Chroniqueur à l'émission Caféine, scénariste de Frank vs Girard à Vrak.TV et scripteur pour les galas du dimanche de Loft Story, Benoit Roberge est aussi la vedette de capsules d'autofiction humoristiques, Le cas Roberge, diffusées depuis juin 2007 dans Internet.

De la toile virtuelle au cinéma, le concept suscite toujours une question : qui est le «vrai» Benoit Roberge?

Q : Comment départagez-vous le personnage de fiction et celui dans «la réalité»?

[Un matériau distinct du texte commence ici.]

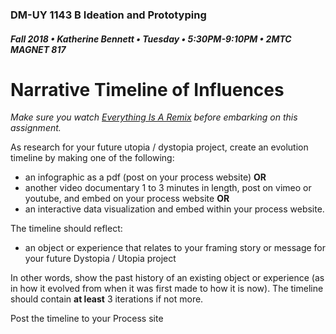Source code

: ### DM-UY 1143 B Ideation and Prototyping
##### Fall 2018 • Katherine Bennett • Tuesday • 5:30PM-9:10PM • 2MTC MAGNET 817

# Narrative Timeline of Influences

*Make sure you watch <a href="http://everythingisaremix.info/watch-the-series" target="_blank">Everything Is A Remix</a> before embarking on this assignment.*

As research for your future utopia / dystopia project, create an evolution timeline by making one of the following:

*   an infographic as a pdf (post on your process website) **OR** 
*	another video documentary 1 to 3 minutes in length, post on vimeo or youtube, and embed on your process website **OR** 
*	an interactive data visualization and embed within your process website.

The timeline should reflect:
* an object or experience that relates to your framing story or message for your future Dystopia / Utopia project 

In other words, show the past history of an existing object or experience (as in how it evolved from when it was first made to how it is now). The timeline should contain **at least** 3 iterations if not more.

Post the timeline to your Process site
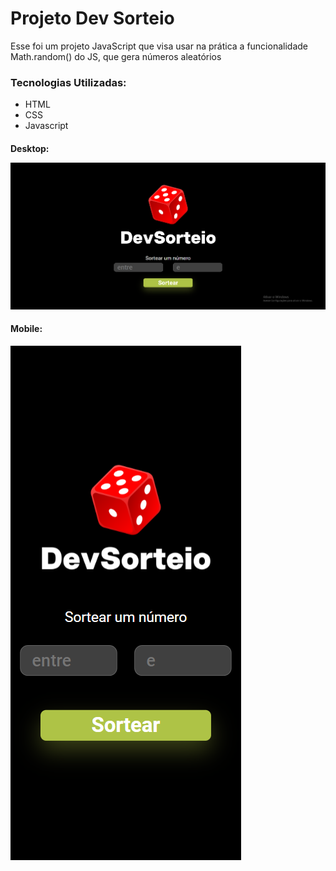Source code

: <h1>Projeto Dev Sorteio</h1>

<p>Esse foi um projeto JavaScript que visa usar na prática a funcionalidade Math.random() do JS, que gera números aleatórios</p>

<h3>Tecnologias Utilizadas:</h3>
<ul>
  <li>HTML</li>
  <li>CSS</li>
  <li>Javascript</li>
</ul>

<h4>Desktop:</p>
<img src="./assets/project.png" alt="imagem do projeto dev sorteio" />

<h4>Mobile:</h4>
<img src="./assets/project2.png" alt="imagem do projeto dev sorteio para celular" />


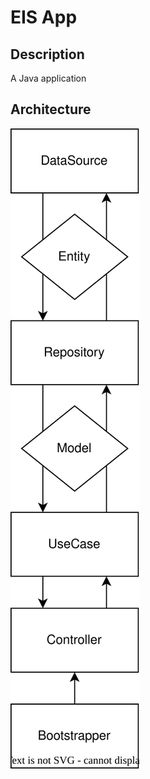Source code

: # EIS App

## Description

A Java application

## Architecture

![Architecture](./docs/architecture.svg)
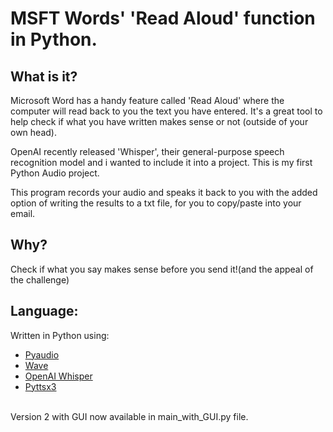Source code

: # MSFT Words' 'Read Aloud' function in Python.

## What is it?
Microsoft Word has a handy feature called 'Read Aloud' where the computer will read back to you the text you have entered.
It's a great tool to help check if what you have written makes sense or not (outside of your own head). 

OpenAI recently released 'Whisper', their general-purpose speech recognition model and i wanted to include it into a project. This is my first Python Audio project.

This program records your audio and speaks it back to you with the added option of writing the results to a txt file, for you to copy/paste into your email.

## Why?
Check if what you say makes sense before you send it!(and the appeal of the challenge) 

## Language:
Written in Python using:</br>
- [Pyaudio](https://pypi.org/project/PyAudio/)
- [Wave](https://docs.python.org/3/library/wave.html)
- [OpenAI Whisper](https://github.com/openai/whisper)
- [Pyttsx3](https://pypi.org/project/pyttsx3/)

</br>
Version 2 with GUI now available in main_with_GUI.py file. 

</br>
</br>



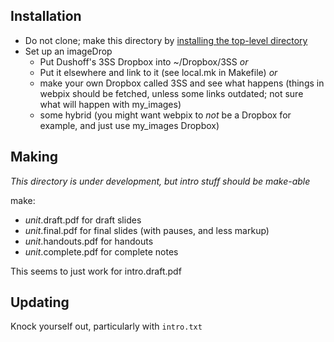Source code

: 
## Installation

* Do not clone; make this directory by [installing the top-level directory](https://github.com/Bio3SS/top/blob/master/README.md)
* Set up an imageDrop
	* Put Dushoff's 3SS Dropbox into ~/Dropbox/3SS _or_
	* Put it elsewhere and link to it (see local.mk in Makefile) _or_
	* make your own Dropbox called 3SS and see what happens (things in webpix should be fetched, unless some links outdated; not sure what will happen with my_images)
	* some hybrid (you might want webpix to _not_ be a Dropbox for example, and just use my_images Dropbox)

## Making

_This directory is under development, but intro stuff should be make-able_

make:
* _unit_.draft.pdf for draft slides
* _unit_.final.pdf for final slides (with pauses, and less markup)
* _unit_.handouts.pdf for handouts
* _unit_.complete.pdf for complete notes

This seems to just work for intro.draft.pdf

## Updating

Knock yourself out, particularly with `intro.txt`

R : C'est dur à départager. Par rapport aux situations dans le film, oui, certaines me sont arrivées, mais encore une fois, cela reste de la fiction qu'on s'est amusé, avec Jean-Michel Dufaux et Stéphane E. Roy, à souligner à gros traits. C'est un spectacle. La vérité, c'est maintenant pendant l'entrevue. Dès qu'il y a une caméra, je trouve que les gens deviennent faux. À la télé, la réalité se déforme. Les gens peuvent prétendre qu'ils sont heureux alors que c'est le contraire. Je ne dis pas cela pour être rabat-joie. Bref, mon personnage est fortement inspiré de ma vie, de mes impressions et de mes feelings. Le Benoit Roberge du film reste une construction cinématographique avec les mêmes dangers qu'implique un roman écrit au «je».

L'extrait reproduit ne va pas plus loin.